Assignment: Copy the listing that follows, line for line, without a single difference.

Information:
- - -
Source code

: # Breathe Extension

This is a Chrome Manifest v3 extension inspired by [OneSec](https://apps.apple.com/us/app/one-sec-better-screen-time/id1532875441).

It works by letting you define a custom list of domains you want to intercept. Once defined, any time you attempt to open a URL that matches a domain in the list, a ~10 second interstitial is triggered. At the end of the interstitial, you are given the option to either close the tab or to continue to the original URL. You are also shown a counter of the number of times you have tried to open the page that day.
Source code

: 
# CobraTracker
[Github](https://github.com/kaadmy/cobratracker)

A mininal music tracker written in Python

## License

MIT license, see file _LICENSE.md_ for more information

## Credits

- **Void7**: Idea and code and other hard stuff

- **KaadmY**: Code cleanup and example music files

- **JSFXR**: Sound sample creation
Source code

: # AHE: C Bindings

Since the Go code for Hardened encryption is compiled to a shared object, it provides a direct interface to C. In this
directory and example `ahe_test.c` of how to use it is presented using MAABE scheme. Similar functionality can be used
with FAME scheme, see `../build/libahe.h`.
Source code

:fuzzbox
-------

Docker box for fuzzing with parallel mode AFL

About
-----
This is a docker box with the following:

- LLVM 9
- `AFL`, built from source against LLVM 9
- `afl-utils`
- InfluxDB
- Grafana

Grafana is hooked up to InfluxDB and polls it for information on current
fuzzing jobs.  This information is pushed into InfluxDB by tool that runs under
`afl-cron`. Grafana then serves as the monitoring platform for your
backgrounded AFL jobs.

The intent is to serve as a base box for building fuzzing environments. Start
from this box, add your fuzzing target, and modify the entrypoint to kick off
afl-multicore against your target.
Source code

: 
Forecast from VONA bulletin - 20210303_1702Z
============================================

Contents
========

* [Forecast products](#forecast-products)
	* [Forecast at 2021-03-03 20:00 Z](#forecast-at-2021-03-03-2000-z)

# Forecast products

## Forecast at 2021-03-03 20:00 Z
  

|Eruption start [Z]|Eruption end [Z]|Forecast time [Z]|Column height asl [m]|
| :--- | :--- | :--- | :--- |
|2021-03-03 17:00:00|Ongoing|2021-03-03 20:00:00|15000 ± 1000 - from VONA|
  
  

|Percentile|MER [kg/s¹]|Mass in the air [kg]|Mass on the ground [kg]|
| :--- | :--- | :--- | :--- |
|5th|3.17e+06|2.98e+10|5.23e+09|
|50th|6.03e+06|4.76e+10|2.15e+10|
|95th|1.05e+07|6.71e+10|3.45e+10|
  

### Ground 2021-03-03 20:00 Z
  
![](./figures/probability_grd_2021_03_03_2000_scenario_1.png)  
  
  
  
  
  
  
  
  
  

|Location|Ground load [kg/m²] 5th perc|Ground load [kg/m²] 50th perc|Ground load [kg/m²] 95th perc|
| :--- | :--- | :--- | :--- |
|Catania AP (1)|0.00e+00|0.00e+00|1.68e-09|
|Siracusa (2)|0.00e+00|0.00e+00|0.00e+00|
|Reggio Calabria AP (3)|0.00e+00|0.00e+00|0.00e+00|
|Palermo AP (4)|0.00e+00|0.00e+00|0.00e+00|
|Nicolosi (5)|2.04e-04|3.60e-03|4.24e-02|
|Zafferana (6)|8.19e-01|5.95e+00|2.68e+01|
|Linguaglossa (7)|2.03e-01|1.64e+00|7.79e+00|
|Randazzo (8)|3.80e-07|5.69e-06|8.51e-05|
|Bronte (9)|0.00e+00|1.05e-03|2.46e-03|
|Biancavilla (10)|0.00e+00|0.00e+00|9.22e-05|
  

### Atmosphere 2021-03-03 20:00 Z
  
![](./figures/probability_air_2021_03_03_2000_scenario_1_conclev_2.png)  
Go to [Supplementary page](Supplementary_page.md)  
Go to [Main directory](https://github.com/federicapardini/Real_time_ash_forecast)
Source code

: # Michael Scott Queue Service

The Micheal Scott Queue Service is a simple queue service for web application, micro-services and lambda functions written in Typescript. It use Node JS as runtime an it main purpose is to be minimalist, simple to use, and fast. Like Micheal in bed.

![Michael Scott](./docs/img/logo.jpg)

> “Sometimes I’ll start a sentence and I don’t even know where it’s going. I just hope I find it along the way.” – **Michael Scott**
- - -
Output of the task:
Source code

: # Breathe Extension

This is a Chrome Manifest v3 extension inspired by [OneSec](https://apps.apple.com/us/app/one-sec-better-screen-time/id1532875441).

It works by letting you define a custom list of domains you want to intercept. Once defined, any time you attempt to open a URL that matches a domain in the list, a ~10 second interstitial is triggered. At the end of the interstitial, you are given the option to either close the tab or to continue to the original URL. You are also shown a counter of the number of times you have tried to open the page that day.
Source code

: 
# CobraTracker
[Github](https://github.com/kaadmy/cobratracker)

A mininal music tracker written in Python

## License

MIT license, see file _LICENSE.md_ for more information

## Credits

- **Void7**: Idea and code and other hard stuff

- **KaadmY**: Code cleanup and example music files

- **JSFXR**: Sound sample creation
Source code

: # AHE: C Bindings

Since the Go code for Hardened encryption is compiled to a shared object, it provides a direct interface to C. In this
directory and example `ahe_test.c` of how to use it is presented using MAABE scheme. Similar functionality can be used
with FAME scheme, see `../build/libahe.h`.
Source code

:fuzzbox
-------

Docker box for fuzzing with parallel mode AFL

About
-----
This is a docker box with the following:

- LLVM 9
- `AFL`, built from source against LLVM 9
- `afl-utils`
- InfluxDB
- Grafana

Grafana is hooked up to InfluxDB and polls it for information on current
fuzzing jobs.  This information is pushed into InfluxDB by tool that runs under
`afl-cron`. Grafana then serves as the monitoring platform for your
backgrounded AFL jobs.

The intent is to serve as a base box for building fuzzing environments. Start
from this box, add your fuzzing target, and modify the entrypoint to kick off
afl-multicore against your target.
Source code

: 
Forecast from VONA bulletin - 20210303_1702Z
============================================

Contents
========

* [Forecast products](#forecast-products)
	* [Forecast at 2021-03-03 20:00 Z](#forecast-at-2021-03-03-2000-z)

# Forecast products

## Forecast at 2021-03-03 20:00 Z
  

|Eruption start [Z]|Eruption end [Z]|Forecast time [Z]|Column height asl [m]|
| :--- | :--- | :--- | :--- |
|2021-03-03 17:00:00|Ongoing|2021-03-03 20:00:00|15000 ± 1000 - from VONA|
  
  

|Percentile|MER [kg/s¹]|Mass in the air [kg]|Mass on the ground [kg]|
| :--- | :--- | :--- | :--- |
|5th|3.17e+06|2.98e+10|5.23e+09|
|50th|6.03e+06|4.76e+10|2.15e+10|
|95th|1.05e+07|6.71e+10|3.45e+10|
  

### Ground 2021-03-03 20:00 Z
  
![](./figures/probability_grd_2021_03_03_2000_scenario_1.png)  
  
  
  
  
  
  
  
  
  

|Location|Ground load [kg/m²] 5th perc|Ground load [kg/m²] 50th perc|Ground load [kg/m²] 95th perc|
| :--- | :--- | :--- | :--- |
|Catania AP (1)|0.00e+00|0.00e+00|1.68e-09|
|Siracusa (2)|0.00e+00|0.00e+00|0.00e+00|
|Reggio Calabria AP (3)|0.00e+00|0.00e+00|0.00e+00|
|Palermo AP (4)|0.00e+00|0.00e+00|0.00e+00|
|Nicolosi (5)|2.04e-04|3.60e-03|4.24e-02|
|Zafferana (6)|8.19e-01|5.95e+00|2.68e+01|
|Linguaglossa (7)|2.03e-01|1.64e+00|7.79e+00|
|Randazzo (8)|3.80e-07|5.69e-06|8.51e-05|
|Bronte (9)|0.00e+00|1.05e-03|2.46e-03|
|Biancavilla (10)|0.00e+00|0.00e+00|9.22e-05|
  

### Atmosphere 2021-03-03 20:00 Z
  
![](./figures/probability_air_2021_03_03_2000_scenario_1_conclev_2.png)  
Go to [Supplementary page](Supplementary_page.md)  
Go to [Main directory](https://github.com/federicapardini/Real_time_ash_forecast)
Source code

: # Michael Scott Queue Service

The Micheal Scott Queue Service is a simple queue service for web application, micro-services and lambda functions written in Typescript. It use Node JS as runtime an it main purpose is to be minimalist, simple to use, and fast. Like Micheal in bed.

![Michael Scott](./docs/img/logo.jpg)

> “Sometimes I’ll start a sentence and I don’t even know where it’s going. I just hope I find it along the way.” – **Michael Scott**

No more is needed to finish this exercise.